We require to show that the limit of $$R_{m}$$, when $$m$$ tends to $$\infty$$, is zero. This is almost obvious when $$0 < x \leq 1$$; for then $$R_{m}$$ is positive and less than $\int_{0}^{x} t^{m}\, dt = \frac{x^{m+1}}{m + 1},$ and therefore less than $$1/(m + 1)$$. If on the other hand $$-1 < x < 0$$, we put $$t = -u$$ and $$x = -\xi$$, so that $R_{m} = (-1)^{m} \int_{0}^{\xi} \frac{u^{m}\, du}{1 – u},$ which shows that $$R_{m}$$ has the sign of $$(-1)^{m}$$. Also, since the greatest value of $$1/(1 – u)$$ in the range of integration is $$1/(1 – \xi)$$, we have $0 < |R_{m}| < \frac{1}{1 – \xi} \int_{0}^{\xi} u^{m}\, du = \frac{\xi^{m}}{(m + 1)(1 – \xi)} < \frac{1}{(m + 1)(1 – \xi)}:$ and so $$R_{m} \to 0$$.
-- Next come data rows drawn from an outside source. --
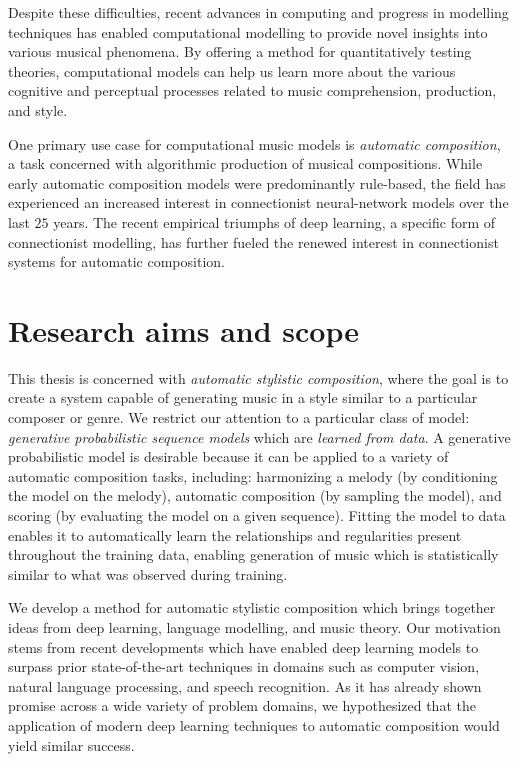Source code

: Despite these difficulties, recent advances in computing and progress in
modelling techniques has enabled computational modelling to provide novel
insights into various musical phenomena. By offering a method for
quantitatively testing theories, computational models can help us learn more
about the various cognitive and perceptual processes related to music
comprehension, production, and style.

One primary use case for computational music models is \emph{automatic
composition}, a task concerned with algorithmic production of musical
compositions. While early automatic composition models were predominantly
rule-based, the field has experienced an increased interest in connectionist
neural-network models over the last $25$ years. The recent empirical triumphs
of deep learning, a specific form of connectionist modelling, has further
fueled the renewed interest in connectionist systems for automatic
composition.

\section{Research aims and scope}

This thesis is concerned with \emph{automatic stylistic composition}, where the
goal is to create a system capable of generating music in a style similar to a
particular composer or genre. We restrict our attention to a particular class
of model: \emph{generative probabilistic sequence models} which are
\emph{learned from data}. A generative probabilistic model is desirable because
it can be applied to a variety of automatic composition tasks, including:
harmonizing a melody (by conditioning the model on the melody), automatic
composition (by sampling the model), and scoring (by evaluating the model on a
given sequence). Fitting the model to data enables it to automatically learn
the relationships and regularities present throughout the training data,
enabling generation of music which is statistically similar to what was
observed during training.

We develop a method for automatic stylistic composition which brings together
ideas from deep learning, language modelling, and music theory. Our motivation
stems from recent developments
\citep{hinton2012improving,ioffe2015batch,el1995hierarchical,schmidhuber1992learning}
which have enabled deep learning models to surpass prior state-of-the-art
techniques in domains such as computer vision, natural language processing, and
speech recognition. As it has already shown promise across a wide variety of
problem domains, we hypothesized that the application of modern deep learning
techniques to automatic composition would yield similar success.

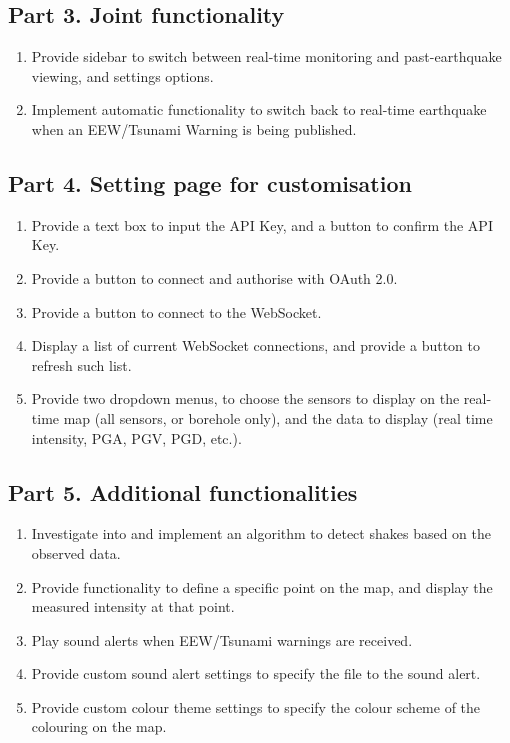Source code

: \subsection{Part 3. Joint functionality}
\begin{enumerate}
    \item Provide sidebar to switch between real-time monitoring and past-earthquake viewing, and settings options.
    \item Implement automatic functionality to switch back to real-time earthquake when an EEW/Tsunami Warning is being published.
\end{enumerate}

\subsection{Part 4. Setting page for customisation}
\begin{enumerate}
    \item Provide a text box to input the API Key, and a button to confirm the API Key.
    \item Provide a button to connect and authorise with OAuth 2.0.
    \item Provide a button to connect to the WebSocket.
    \item Display a list of current WebSocket connections, and provide a button to refresh such list.
    \item Provide two dropdown menus, to choose the sensors to display on the real-time map (all sensors, or borehole only), and the data to display (real time intensity, PGA, PGV, PGD, etc.).
\end{enumerate}

\subsection{Part 5. Additional functionalities}
\begin{enumerate}
    \item Investigate into and implement an algorithm to detect shakes based on the observed data.
    \item Provide functionality to define a specific point on the map, and display the measured intensity at that point.
    \item Play sound alerts when EEW/Tsunami warnings are received.
    \item Provide custom sound alert settings to specify the file to the sound alert.
    \item Provide custom colour theme settings to specify the colour scheme of the colouring on the map.
\end{enumerate}

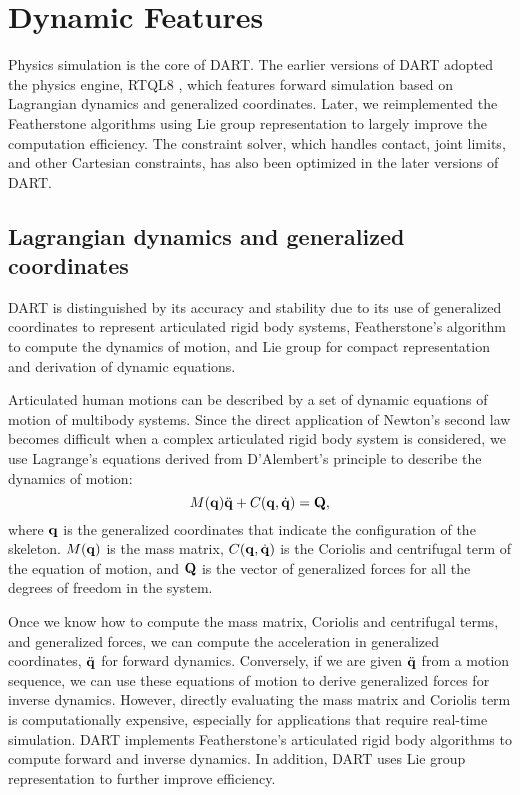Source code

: \section{Dynamic Features}
Physics simulation is the core of DART. The earlier versions of DART
adopted the physics engine, RTQL8 \cite{}, which features forward
simulation based on Lagrangian dynamics
and generalized coordinates. Later, we reimplemented the Featherstone
algorithms using Lie group representation to largely improve the
computation efficiency. The constraint solver, which handles contact,
joint limits, and other Cartesian constraints, has also been optimized
in the later versions of DART. 

\subsection{Lagrangian dynamics and generalized coordinates}
DART is distinguished by its accuracy and stability due to its use of
generalized coordinates to represent articulated rigid body systems,
Featherstone’s algorithm to compute the dynamics of
motion, and Lie group for compact representation and derivation of
dynamic equations.

Articulated human motions can be described by a set of dynamic
equations of motion of multibody systems. Since the direct application
of Newton’s second law becomes difficult when a complex articulated
rigid body system is considered, we use Lagrange’s equations derived
from D'Alembert’s principle to describe the dynamics of motion: 
\begin{equation}
M(\mathbf{q})\ddot{\mathbf{q}} + C(\mathbf{q}, \dot{\mathbf{q}}) = \mathbf{Q},
\end{equation}
where $\mathbf{q}$ is the generalized coordinates that indicate the 
configuration of the skeleton. $M(\mathbf{q})$ is the mass matrix,
$C(\mathbf{q},\dot{\mathbf{q}})$ is the Coriolis and centrifugal term of the
equation of motion, and $\mathbf{Q}$ is the vector of generalized forces
for all the degrees of freedom in the system.

Once we know how to compute the mass matrix, Coriolis and centrifugal
terms, and generalized forces, we can compute the acceleration in
generalized coordinates, $\ddot{\mathbf{q}}$ for forward dynamics. Conversely, if we
are given $\ddot{\mathbf{q}}$ from a motion sequence, we can use these equations of
motion to derive generalized forces for inverse dynamics. However,
directly evaluating the mass matrix and Coriolis term is 
computationally expensive, especially for applications that require
real-time simulation. DART implements Featherstone's articulated rigid
body algorithms to compute forward and inverse dynamics. In addition,
DART uses Lie group representation to further improve efficiency.

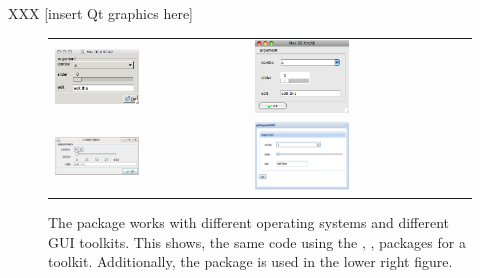 XXX      [insert Qt graphics here] 
\begin{figure}
  \centering
  \begin{tabular}{ll}
     \includegraphics[width=0.45\textwidth]{ex-33-macosx-rgtk2} &
     \includegraphics[width=0.45\textwidth]{fig-gWidgets-ex-33-tlctk}\\
    \includegraphics[width=0.45\textwidth]{ex-33-linux-rJava} &
     \includegraphics[width=0.45\textwidth]{ex-33-gWidgetsWWW}
 \end{tabular}
 \caption{The  package works with different operating
   systems and different GUI toolkits. This shows, the same code using the
   , ,  packages for a toolkit. Additionally,
   the  package is used in the lower right figure.}
  \label{fig:gWidgets-three-oses}
\end{figure}

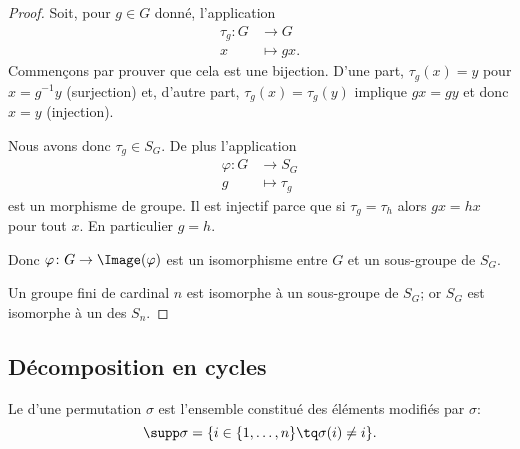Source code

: \begin{proof}
    Soit, pour \( g\in G\) donné, l'application
    \begin{equation}
        \begin{aligned}
            \tau_g\colon G&\to G \\
            x&\mapsto gx.
        \end{aligned}
    \end{equation}
    Commençons par prouver que cela est une bijection.  D'une part, \( \tau_g(x)=y\) pour \( x=g^{-1} y\) (surjection) et, d'autre part, \( \tau_g(x)=\tau_g(y)\) implique \( gx=gy\) et donc \( x=y\) (injection).

    Nous avons donc \( \tau_g\in S_G\). De plus l'application
    \begin{equation}
        \begin{aligned}
            \varphi\colon G&\to S_G \\
            g&\mapsto \tau_g
        \end{aligned}
    \end{equation}
    est un morphisme de groupe. Il est injectif parce que si \( \tau_g=\tau_h\) alors \( gx=hx\) pour tout \( x\). En particulier \( g=h\).

    Donc \( \varphi\colon G\to \Image(\varphi)\) est un isomorphisme entre \( G\) et un sous-groupe de \( S_G\).

    Un groupe fini de cardinal \( n\) est isomorphe à un sous-groupe de \( S_G\); or \( S_G\) est isomorphe à un des \( S_n\).
\end{proof}
\subsection{Décomposition en cycles}

\begin{definition}      \label{DEFooSupportPermutation}
    Le  d'une permutation $\sigma$ est l'ensemble constitué des éléments modifiés par $\sigma$:
    \begin{equation*}
        \supp \sigma = \{ i \in \{1,\ldots,n \} \tq \sigma(i) \neq i\}.
    \end{equation*}
\end{definition}

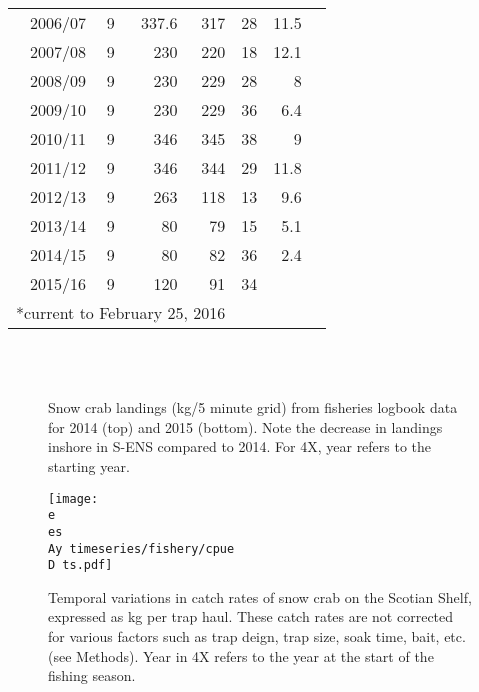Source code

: \documentclass[paper=a4, fontsize=11pt]{article}
\newcommand{\D}{.}
\newcommand{\e}{\string~/ecomod_data/}   %
\newcommand{\es}{snowcrab/}
\newcommand{\Ay}{assessments/2015/}
\begin{document}
\begin{table}[h]
\begin{center}
\begin{tabular}{rrrrrrr}
2006/07 &   9 & 337.6 & 317 & 28 & 11.5 \\ 
2007/08 &   9 & 230 & 220 & 18 & 12.1 \\ 
2008/09 &   9 & 230 & 229 & 28 & 8 \\ 
2009/10 &   9 & 230 & 229 & 36 & 6.4 \\ 
2010/11 &   9 & 346 & 345 & 38 & 9 \\ 
2011/12 &   9 & 346 & 344 & 29 & 11.8 \\ 
2012/13 &   9 & 263 & 118 & 13 & 9.6 \\ 
2013/14 &   9 & 80 &  79 & 15 & 5.1 \\ 
2014/15 &   9 & 80 &  82 & 36 & 2.4 \\ 
2015/16 &   9& 120 &  91 & 34 &  \\ 
   \hline
   \multicolumn{4}{c}{*current to February 25, 2016}
  \end{tabular}
  \end{center}
\end{table}



\begin{figure}[h]
	\centering
	\\
	\\
	\caption{Snow crab landings (kg/5 minute grid) from fisheries logbook data for 2014 (top) and 2015 (bottom). Note the decrease in landings inshore in S-ENS compared to 2014. For 4X, year refers to the starting year.}
\end{figure}
\begin{figure}[h]
    \centering
    \texttt{[image: \\e \\es \\Ay timeseries/fishery/cpue\\D ts.pdf]}
    \caption{Temporal variations in catch rates of snow crab on the Scotian Shelf, expressed as kg per trap haul. These catch rates are not corrected for various factors such as trap deign, trap size, soak time, bait, etc. (see Methods). Year in 4X refers to the year at the start of the fishing season.}
\end{figure}
\end{document}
Hence $\log(1 + x) = x – \tfrac{1}{2} x^{2} + \tfrac{1}{3} x^{3} – \dots,$ provided that $$-1 < x \leq 1$$. If $$x$$ lies outside these limits the series is not convergent. If $$x = 1$$ we obtain $\log 2 = 1 – \tfrac{1}{2} + \tfrac{1}{3} – \dots,$ a result already proved otherwise (Ex. LXXXIX. 7).

1. See Appendix II for some further remarks on this subject.↩︎